APAC bit barns could strengthen its NaaS launch

Pacnet has decided to splash $200 million (£126m) by 2014 to build out its data centre portfolio in the region.

In a brief statement sent to The Reg, the firm said:

In 2013 and 2014, Pacnet will be involved in data centre investments worth US$100 million per year.

Whilst the firm did not name any specific locations where the investment would be focused, El Reg understands that its use of the word “involved” indicates that some of the cash could be used on joint venture projects in mainland China.

The Hong Kong/Singapore headquartered firm already boasts data centres in 18 locations across APAC, from Beijing to Melbourne and Tokyo to Bangalore.
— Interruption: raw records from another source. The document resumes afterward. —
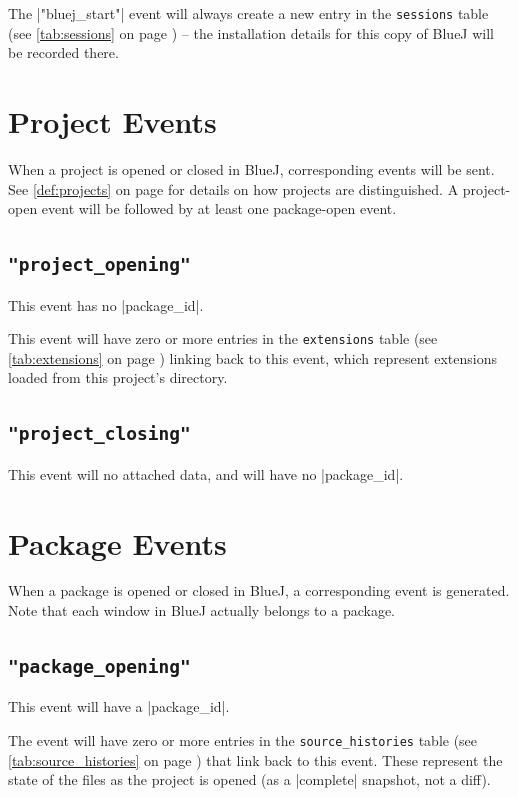\documentclass{report}
\newcommand{\myref}[1]{\autoref{#1} on page \pageref*{#1}}
\newcommand{\tabref}[1]{\lstinline|#1| table (see \myref{tab:#1})}
\begin{document}
The |"bluej_start"| event will always create a new entry in the
\tabref{sessions} -- the installation details for this copy of BlueJ will be
recorded there.

\section{Project Events}

When a project is opened or closed in BlueJ, corresponding events will be
sent.  See \myref{def:projects} for details on how projects are
distinguished.  A project-open event will be followed by at least one
package-open event.

\subsection{\lstinline!"project_opening"!}
\label{evt:project_opening}

This event has no |package_id|.

This event will have zero or more entries in the \tabref{extensions} linking
back to this event, which represent extensions loaded from this project's directory.

\subsection{\lstinline!"project_closing"!}
\label{evt:project_closing}

This event will no attached data, and will have no |package_id|.

\section{Package Events}

When a package is opened or closed in BlueJ, a corresponding event is
generated.  Note that each window in BlueJ actually belongs to a package.

\subsection{\lstinline!"package_opening"!}
\label{evt:package_opening}

This event will have a |package_id|.

The event will have zero or more entries in the \tabref{source_histories} that
link back to this event.  These represent the state of the files as the project is
opened (as a |complete| snapshot, not a diff).
\end{document}
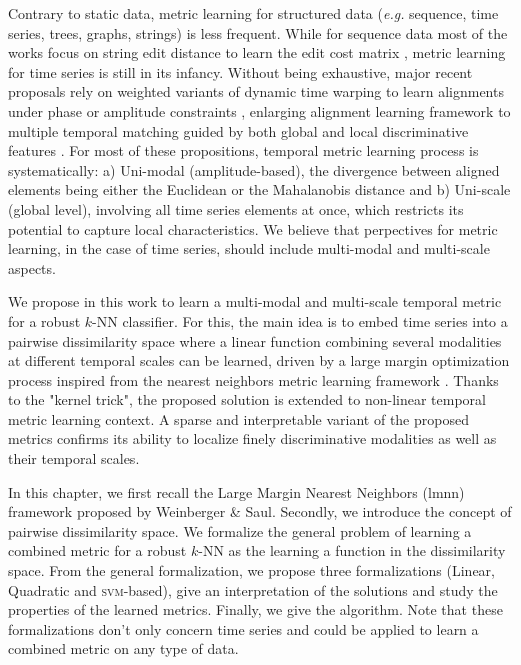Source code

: Contrary to static data, metric learning for structured data (\textit{e.g.} sequence, time series, trees, graphs, strings) is less frequent. While for sequence data most of the works focus on string edit distance to learn the edit cost matrix \cite{Oncina2006,Bellet2012}, metric learning for time series is still in its infancy. Without being exhaustive, major recent proposals rely on weighted variants of dynamic time warping to learn alignments under phase or amplitude constraints \cite{Reyes2011,Jeong2011,ZhangX.-L.Z.-G.Luo2014}, enlarging alignment learning framework to multiple temporal matching guided by both global and local discriminative features \cite{Frambourg2013a}. For most of these propositions, temporal metric learning process is systematically: a) Uni-modal (amplitude-based), the divergence between aligned elements being either the Euclidean or the Mahalanobis distance and b) Uni-scale (global level), involving all time series elements at once, which restricts its potential to capture local characteristics. We believe that perpectives for metric learning, in the case of time series, should include multi-modal and multi-scale aspects.

We propose in this work to learn a multi-modal and multi-scale temporal metric for a robust $k$-NN classifier. For this, the main idea is to embed time series into a pairwise dissimilarity space where a linear function combining several modalities at different temporal scales can be learned, driven by a large margin optimization process inspired from the nearest neighbors metric learning framework \cite{Weinberger2009}. Thanks to the "kernel trick", the proposed solution is extended to non-linear temporal metric learning context. A sparse and interpretable variant of the proposed metrics confirms its ability to localize finely discriminative modalities as well as their temporal scales. 

In this chapter, we first recall the Large Margin Nearest Neighbors ({\sc lmnn}) framework proposed by Weinberger \& Saul. Secondly, we introduce the concept of pairwise dissimilarity space. We formalize the general problem of learning a combined metric for a robust $k$-NN as the learning a function in the dissimilarity space. From the general formalization, we propose three formalizations (Linear, Quadratic and \textsc{svm}-based), give an interpretation of the solutions and study the properties of the learned metrics. Finally, we give the algorithm. Note that these formalizations don't only concern time series and could be applied to learn a combined metric on any type of data.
It also claims Asia’s largest privately-owned submarine cable network at 36,800 kilometers, and the EAC Pacific system which spans 9,620kms across the Pacific Ocean.

The firm is hoping that this extensive infrastructure reach, with the addition of yet more datacentres, will help persuade customers to invest in its newly launched SDN-based Pacnet Enabled Network.

The end goal here is to offer multi-region customers in APAC the ability to manage their networks more intelligently, provisioning bandwidth as and when it’s needed, wherever it’s needed and only paying for what they use.

If it can come good on its promise of offering this kind of Network as a Service, Pacnet might just have something here, although it’s not available until early next year.

PEN also supports hybrid cloud deployments, hooking into multi-vendor cloud environments to enable organisations to run a pan-regional “virtual datacentre”, the firm claimed.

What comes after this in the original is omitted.